**What needs to be done**
Report how many lines in the records below contain the word "bits". Give only the number.

********

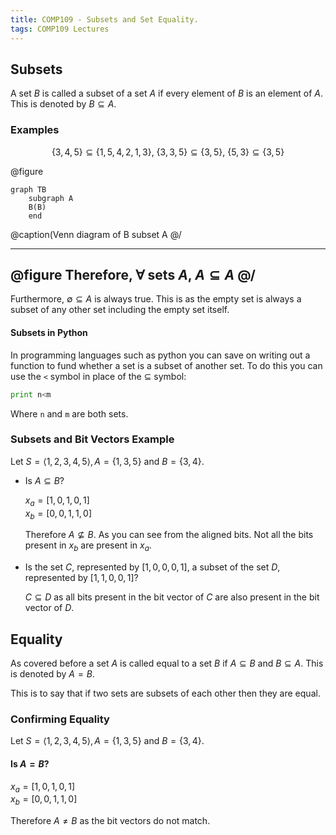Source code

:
```yaml
---
title: COMP109 - Subsets and Set Equality.
tags: COMP109 Lectures
---
```

## Subsets
A set $B$ is called a subset of a set $A$ if every element of $B$ is an element of $A$. This is denoted by $B\subseteq A$.

### Examples
$$\{3,4,5\}\subseteq\{1,5,4,2,1,3\},\ \{3,3,5\}\subseteq\{3,5\},\ \{5,3\}\subseteq\{3,5\}$$

@figure
```mermaid
graph TB
    subgraph A
    B(B)
    end
```
@caption(Venn diagram of B subset A
@/

---
@figure
Therefore, $\forall$ sets $A$, $A\subseteq A$
@/
---

Furthermore, $\emptyset\subseteq A$ is always true. This is as the empty set is always a subset of any other set including the empty set itself.

#### Subsets in Python
In programming languages such as python you can save on writing out a function to fund whether a set is a subset of another set. To do this you can use the `<` symbol in place of the $\subseteq$ symbol:

```python
print n<m
```

Where `n` and `m` are both sets.

### Subsets and Bit Vectors Example
Let $S=\langle1,2,3,4,5\rangle,A=\{1,3,5\}$ and $B=\{3,4\}$.

* Is $A\subseteq B$?

	$x_a=[1,0,1,0,1]$  
	$x_b=[0,0,1,1,0]$
	
	Therefore $A\nsubseteq B$. As you can see from the aligned bits. Not all the bits present in $x_b$ are present in $x_a$.

* Is the set $C$, represented by $[1,0,0,0,1]$, a subset  of the set $D$, represented by $[1,1,0,0,1]$?
	
	$C\subseteq D$ as all bits present in the bit vector of $C$ are also present in the bit vector of $D$.
	
## Equality
As covered before a set $A$ is called equal to a set $B$ if $A\subseteq B$ and $B\subseteq A$. This is denoted by $A=B$.

This is to say that if two sets are subsets of each other then they are equal.

### Confirming Equality
Let $S=\langle1,2,3,4,5\rangle,A=\{1,3,5\}$ and $B=\{3,4\}$.

#### Is $A=B$?
$x_a=[1,0,1,0,1]$  
$x_b=[0,0,1,1,0]$

Therefore $A\neq B$ as the bit vectors do not match.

********

**Response to the task**
2